And after the human body region identified by the Faster RCNN model is intercepted from the current frame image, further carrying out human body key point identification on the human body region based on a high-resolution network (Hr-Net) so as to obtain human body key points corresponding to the target object.

In this embodiment, the number of the human key points identified based on the high resolution network is 17, as shown in fig. 3. Specifically, the key points of the human body include 0 nose, 1 left eye, 2 right eye, 3 left ear, 4 right ear, 5 left shoulder, 6 right shoulder, 7 left elbow, 8 right elbow, 9 left wrist, 10 right wrist, 11 left hip, 12 right hip, 13 left knee, 14 right knee, 15 left ankle and 16 right ankle.
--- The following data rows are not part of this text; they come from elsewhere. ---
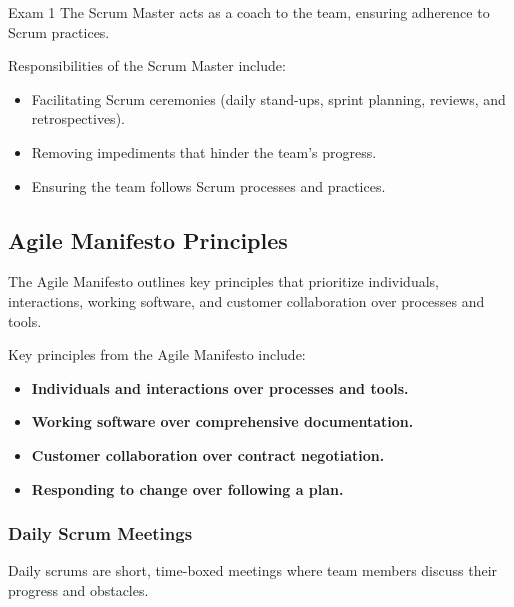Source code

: \begin{examnotes}{Exam 1}
    The Scrum Master acts as a coach to the team, ensuring adherence to Scrum practices.
    
    \begin{highlight}
        Responsibilities of the Scrum Master include:
        
        \begin{itemize}
            \item Facilitating Scrum ceremonies (daily stand-ups, sprint planning, reviews, and retrospectives).
            \item Removing impediments that hinder the team's progress.
            \item Ensuring the team follows Scrum processes and practices.
        \end{itemize}
    \end{highlight}
    
    \subsection*{Agile Manifesto Principles}
    
    The Agile Manifesto outlines key principles that prioritize individuals, interactions, working software, and customer collaboration over processes and tools.
    
    \begin{highlight}
        Key principles from the Agile Manifesto include:
        
        \begin{itemize}
            \item \textbf{Individuals and interactions over processes and tools.}
            \item \textbf{Working software over comprehensive documentation.}
            \item \textbf{Customer collaboration over contract negotiation.}
            \item \textbf{Responding to change over following a plan.}
        \end{itemize}
    \end{highlight}
    
    \subsubsection*{Daily Scrum Meetings}
    
    Daily scrums are short, time-boxed meetings where team members discuss their progress and obstacles.
    

\end{examnotes}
It should be understood that the human body key points may also be adaptively replaced according to the actual application scenario, which is not limited herein.

According to a specific implementation of the embodiments of the present application, the method further includes:

recognizing the face area based on a preset fine-grained head pose estimation network to obtain the head pose of a target object;

in a specific embodiment, after the corresponding face region is identified, the three-axis angle estimated in the three-dimensional head space can be further identified based on a fine-grained head pose estimation network (Hope-Net) to obtain head pose data.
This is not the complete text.